L’expérience de la couleur, Musée national de céramique, Sèvres, 2017-18
Composés pour l’objectif, ces faux vrais bouquets sont orientés vers la surface de l’image. Construits aussi précisément qu’un dessin ou une peinture, ils jouent des rapports entre la couleur des fleurs et celle du fond, passant d’une influence à une autre, tantôt chinoisante, flamande, ou pop. L’apparente simplicité du dispositif ouvre sur la diversité des variantes autour d’un même motif.
Les fleurs, 2001-2006, série de 10 photographies, tirages analogiques d’après négatifs, 94 x 69 cm
Carole Fékété pour le catalogue de l’exposition
À l’origine, c’est l’éventualité d’une commande qui a suscité le projet de photographier des fleurs. Je me suis documentée par curiosité, me demandant ce que je pourrais engager sur le sujet et dans la continuité de mes recherches. Le motif est si ancien et si visité que s’y confronter s’apparentait à un exercice de style. Contrairement à mes premières séries, je commençais à ramener des bouquets pour les photographier sans avoir de projet. Les fleurs choisies, chez le fleuriste, sont des espèces modifiées. Assez sophistiquées, plissées ou en volutes, elles ne présentent aucune trace de fatigue. Photographiées à un moment de plein épanouissement, leur plastique impeccable contribue à ménager une ambiguité concernant leur statut naturel ou artificiel, de vraies ou fausses fleurs.
C’est la vue d’une colonne de papier Canson mi-teintes dans un magasin d’arts graphiques qui me donna l’idée d’installer un fond coloré derrière les bouquets. La possibilité de créer un espace monochrome permettait de jouer des rapports entre la couleur des fleurs et celle du fond. Cette mise en scène simple, en lumière naturelle, suffisait à provoquer le plaisir de la couleur pour elle-même tout en suggérant une variété d’influences, tantôt chinoisante, flamande, ou flirtant avec le kitsch. Selon le type de fleurs, les rapports colorés suggèrent un hors champ, invitent à un voyage à travers les styles, les époques ou l’exotisme tout en ouvrant sur la diversité des variantes autour d’un même motif.
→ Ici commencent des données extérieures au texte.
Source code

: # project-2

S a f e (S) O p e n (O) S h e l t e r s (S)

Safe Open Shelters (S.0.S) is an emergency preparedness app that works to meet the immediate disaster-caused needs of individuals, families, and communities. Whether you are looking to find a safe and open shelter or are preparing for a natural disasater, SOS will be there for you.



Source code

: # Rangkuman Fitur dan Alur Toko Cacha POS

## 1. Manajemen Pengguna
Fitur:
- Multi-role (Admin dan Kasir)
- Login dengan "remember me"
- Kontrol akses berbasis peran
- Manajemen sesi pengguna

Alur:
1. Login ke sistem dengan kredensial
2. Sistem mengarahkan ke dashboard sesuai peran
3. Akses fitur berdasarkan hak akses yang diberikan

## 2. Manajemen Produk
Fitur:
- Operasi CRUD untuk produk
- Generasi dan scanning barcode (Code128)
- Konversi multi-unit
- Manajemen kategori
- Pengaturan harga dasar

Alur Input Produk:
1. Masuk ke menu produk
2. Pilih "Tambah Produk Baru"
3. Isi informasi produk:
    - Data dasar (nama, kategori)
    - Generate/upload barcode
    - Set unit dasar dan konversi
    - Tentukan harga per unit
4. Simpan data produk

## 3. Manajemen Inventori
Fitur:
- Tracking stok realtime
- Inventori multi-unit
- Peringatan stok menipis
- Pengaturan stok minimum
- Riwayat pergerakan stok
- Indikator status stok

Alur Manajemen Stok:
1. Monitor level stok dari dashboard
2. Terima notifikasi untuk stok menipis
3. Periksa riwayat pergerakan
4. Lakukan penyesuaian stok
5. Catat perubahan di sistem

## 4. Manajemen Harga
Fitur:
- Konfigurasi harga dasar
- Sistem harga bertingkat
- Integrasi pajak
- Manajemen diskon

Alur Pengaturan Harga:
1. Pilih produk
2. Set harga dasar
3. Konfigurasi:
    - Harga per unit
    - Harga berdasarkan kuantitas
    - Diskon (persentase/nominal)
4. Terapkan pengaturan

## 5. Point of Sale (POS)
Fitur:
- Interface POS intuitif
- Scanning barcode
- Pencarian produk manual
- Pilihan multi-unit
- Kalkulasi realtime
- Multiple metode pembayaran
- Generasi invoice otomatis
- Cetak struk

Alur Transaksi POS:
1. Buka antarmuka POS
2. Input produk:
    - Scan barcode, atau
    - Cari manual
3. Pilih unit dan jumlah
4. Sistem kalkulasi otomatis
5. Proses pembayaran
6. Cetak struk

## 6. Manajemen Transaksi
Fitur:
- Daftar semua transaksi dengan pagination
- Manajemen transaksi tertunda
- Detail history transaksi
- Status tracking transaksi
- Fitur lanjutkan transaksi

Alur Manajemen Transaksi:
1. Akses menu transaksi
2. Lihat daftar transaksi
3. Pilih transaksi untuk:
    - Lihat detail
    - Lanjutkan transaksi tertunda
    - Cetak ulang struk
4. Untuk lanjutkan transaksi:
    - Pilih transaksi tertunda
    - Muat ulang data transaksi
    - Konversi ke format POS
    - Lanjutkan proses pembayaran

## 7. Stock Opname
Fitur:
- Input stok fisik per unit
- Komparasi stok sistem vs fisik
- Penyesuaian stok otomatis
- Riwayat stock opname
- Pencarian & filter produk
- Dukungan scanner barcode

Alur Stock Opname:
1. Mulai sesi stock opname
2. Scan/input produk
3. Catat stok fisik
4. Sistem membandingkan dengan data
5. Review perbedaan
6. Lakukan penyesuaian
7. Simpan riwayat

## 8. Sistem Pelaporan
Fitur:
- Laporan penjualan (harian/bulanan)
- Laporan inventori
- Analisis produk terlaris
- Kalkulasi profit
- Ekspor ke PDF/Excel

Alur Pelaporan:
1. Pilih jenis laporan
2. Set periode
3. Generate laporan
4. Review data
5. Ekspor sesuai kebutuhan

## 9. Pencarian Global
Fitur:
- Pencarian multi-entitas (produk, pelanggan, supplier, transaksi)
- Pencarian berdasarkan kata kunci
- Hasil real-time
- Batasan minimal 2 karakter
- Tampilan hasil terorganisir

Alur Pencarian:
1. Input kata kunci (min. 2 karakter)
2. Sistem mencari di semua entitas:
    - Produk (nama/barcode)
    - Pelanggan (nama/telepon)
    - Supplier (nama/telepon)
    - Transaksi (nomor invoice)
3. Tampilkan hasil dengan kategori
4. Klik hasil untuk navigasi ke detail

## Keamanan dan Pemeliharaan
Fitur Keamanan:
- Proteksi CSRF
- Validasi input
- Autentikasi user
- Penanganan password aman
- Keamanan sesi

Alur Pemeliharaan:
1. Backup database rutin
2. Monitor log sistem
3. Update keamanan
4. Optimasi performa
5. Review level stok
L’une des difficultés de ce projet consistait à maîtriser l’architecture de ces bouquets. Faux-vrais bouquets, tournés vers l’objectif, ils s’organisent en surface aussi précisément qu’un dessin ou une peinture. Leur équilibre était aussi précaire qu’un château de cartes et je passais des heures à tenter de les édifier pour les faire tenir. J’ai photographié environ soixante dix bouquets pour n’en retenir que dix. Grâce à la douceur d’une optique ancienne que je chinais pour l’occasion, une partie de mon attention s’est portée à traduire les valeurs et la délicatesse des textures, le velouté des pétales. Le traitement de l’espace repose sur l’alternance de zones plus ou moins nettes et ménage une forme d’ambivalence entre la profondeur indéterminée du fond et la netteté des détails répartis en surface. Ces effets sont obtenus à la prise de vue et précisés au tirage, chacune des étapes est analogique, sans retouche ni intervention numérique.
La dimension des tirages oriente l’image de ces fleurs vers le portrait. Leur échelle, bien plus grande que nature, augmente le réel et participe d’un glissement, du spécimen au phénomène. Si l’enjeu de ce projet reposait sur une forme de maîtrise, il s’agissait aussi de maintenir un équilibre entre l’objectivité documentaire (la planche naturaliste), la composition florale, et une tendance à l’ornemental. Pour ce, l’organisation des feuillages et des fleurs, cadrés à la base des tiges, devait être suffisamment légère pour rester dans l’idée du bouquet tout en amorçant un principe de motif.
L’artifice mis en œuvre avec une grande économie de moyens interroge autant la nature d’une forme de vie manipulée par l’homme que le statut de l’image. Partant d’un bouquet et d’une feuille de papier couleur, la réalité photographiée relève elle aussi d’une manipulation, d’une mise en scène à l’intérieur de laquelle chaque paramètre plastique participe de l’élaboration de la représentation.